I find your research on bi-encoders and models on sbert.net super helpful. Based on your research I understand that cross-encoders generally perform better than bi-encoders, while their main disadvantage is computational speed.

I’m very interested in deepening my research in cross-encoders, but I noticed that you’ve only published comparatively few cross-encoders here: cross-encoder (Sentence Transformers - Cross-Encoders).

My question: Could you consider to publish improved cross-encoders, either trained on your paraphrase data or the ‘all’ data from the FLAX event (‘all-mpnet…’ etc.)?

I feel like this would have great added value for the HF- and research-community, because:
- Improved cross-encoders trained on more diverse data could be great improved STILTS for sequential transfer learning applications. (see here https://arxiv.org/pdf/1811.01088.pdf)
- Your bi-encoders are probably already good STILTS, but I imagine that cross-encoders would be even better. Using these intermediate models for task-specific fine-tuning would probably be a super easy way for people to get improved performance on many tasks - just by taking your cross-encoder as the base model instead of BERT-base etc.
- Having high-performance cross-encoders would also be useful for implementing BM25 & cross-encoder reranking for information retrieval applications etc.
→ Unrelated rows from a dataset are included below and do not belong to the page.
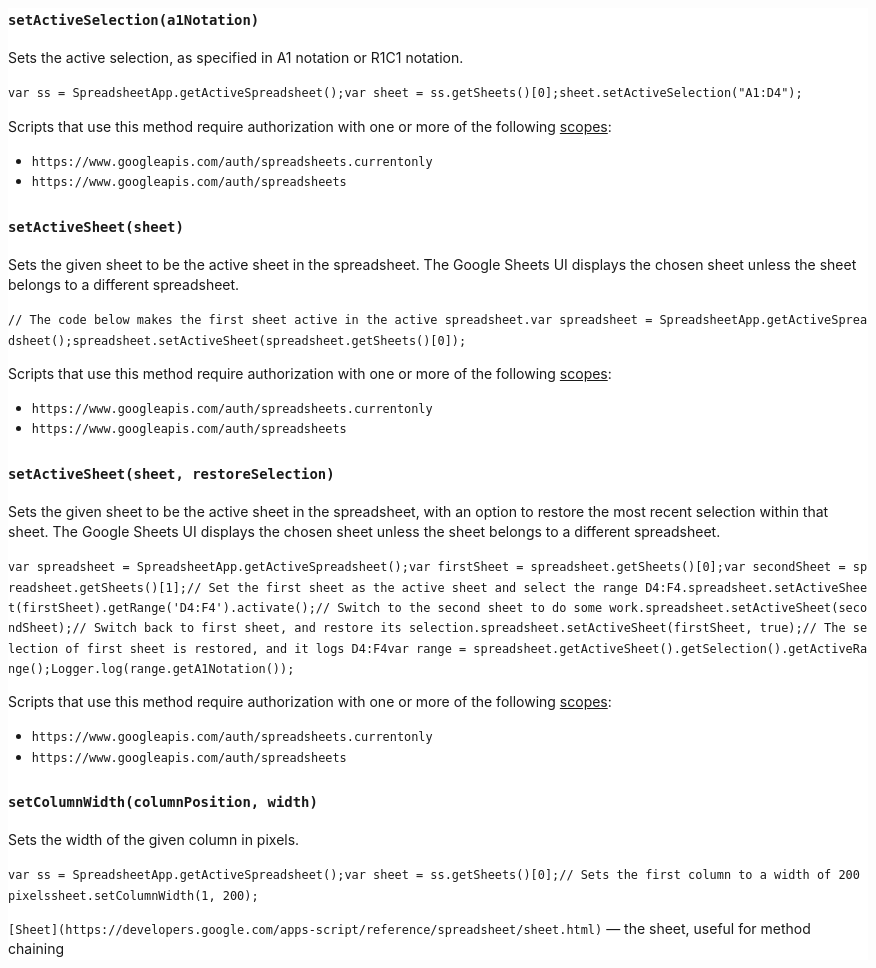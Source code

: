 ### `setActiveSelection(a1Notation)`

Sets the active selection, as specified in A1 notation or R1C1 notation.

    var ss = SpreadsheetApp.getActiveSpreadsheet();var sheet = ss.getSheets()[0];sheet.setActiveSelection("A1:D4");

Scripts that use this method require authorization with one or more of the following [scopes](https://developers.google.com/apps-script/concepts/scopes#setting_explicit_scopes):

- `https://www.googleapis.com/auth/spreadsheets.currentonly`
- `https://www.googleapis.com/auth/spreadsheets`

### `setActiveSheet(sheet)`

Sets the given sheet to be the active sheet in the spreadsheet. The Google Sheets UI displays the chosen sheet unless the sheet belongs to a different spreadsheet.

    // The code below makes the first sheet active in the active spreadsheet.var spreadsheet = SpreadsheetApp.getActiveSpreadsheet();spreadsheet.setActiveSheet(spreadsheet.getSheets()[0]);

Scripts that use this method require authorization with one or more of the following [scopes](https://developers.google.com/apps-script/concepts/scopes#setting_explicit_scopes):

- `https://www.googleapis.com/auth/spreadsheets.currentonly`
- `https://www.googleapis.com/auth/spreadsheets`

### `setActiveSheet(sheet, restoreSelection)`

Sets the given sheet to be the active sheet in the spreadsheet, with an option to restore the most recent selection within that sheet. The Google Sheets UI displays the chosen sheet unless the sheet belongs to a different spreadsheet.

    var spreadsheet = SpreadsheetApp.getActiveSpreadsheet();var firstSheet = spreadsheet.getSheets()[0];var secondSheet = spreadsheet.getSheets()[1];// Set the first sheet as the active sheet and select the range D4:F4.spreadsheet.setActiveSheet(firstSheet).getRange('D4:F4').activate();// Switch to the second sheet to do some work.spreadsheet.setActiveSheet(secondSheet);// Switch back to first sheet, and restore its selection.spreadsheet.setActiveSheet(firstSheet, true);// The selection of first sheet is restored, and it logs D4:F4var range = spreadsheet.getActiveSheet().getSelection().getActiveRange();Logger.log(range.getA1Notation());

Scripts that use this method require authorization with one or more of the following [scopes](https://developers.google.com/apps-script/concepts/scopes#setting_explicit_scopes):

- `https://www.googleapis.com/auth/spreadsheets.currentonly`
- `https://www.googleapis.com/auth/spreadsheets`

### `setColumnWidth(columnPosition, width)`

Sets the width of the given column in pixels.

    var ss = SpreadsheetApp.getActiveSpreadsheet();var sheet = ss.getSheets()[0];// Sets the first column to a width of 200 pixelssheet.setColumnWidth(1, 200);

`[Sheet](https://developers.google.com/apps-script/reference/spreadsheet/sheet.html)` — the sheet, useful for method chaining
Could you consider to published improved cross-encoders?
(Maybe there are technical reasons why your paraphrase or ‘all’ data cannot be used for cross-encoders and that’s the reason why non are published with this data?)

Best,
Moritz

Hi,
Happy to hear that :slight_smile:

Better cross encoders that are trained on larger datasets are on my agenda. However, training is not so straightforward. For bi-encoders, you use the other examples in a batch as negative.
For cross-encoders, you have to create the negative pairs. Here, the creation of the negative pairs plays an extremely important role.

I hope I will soon be able to train these models. But setting up the training etc takes some effort.

Best
Nils

1 Like

Great, happy to hear that this is on your agenda, this will be a great addition to the hub!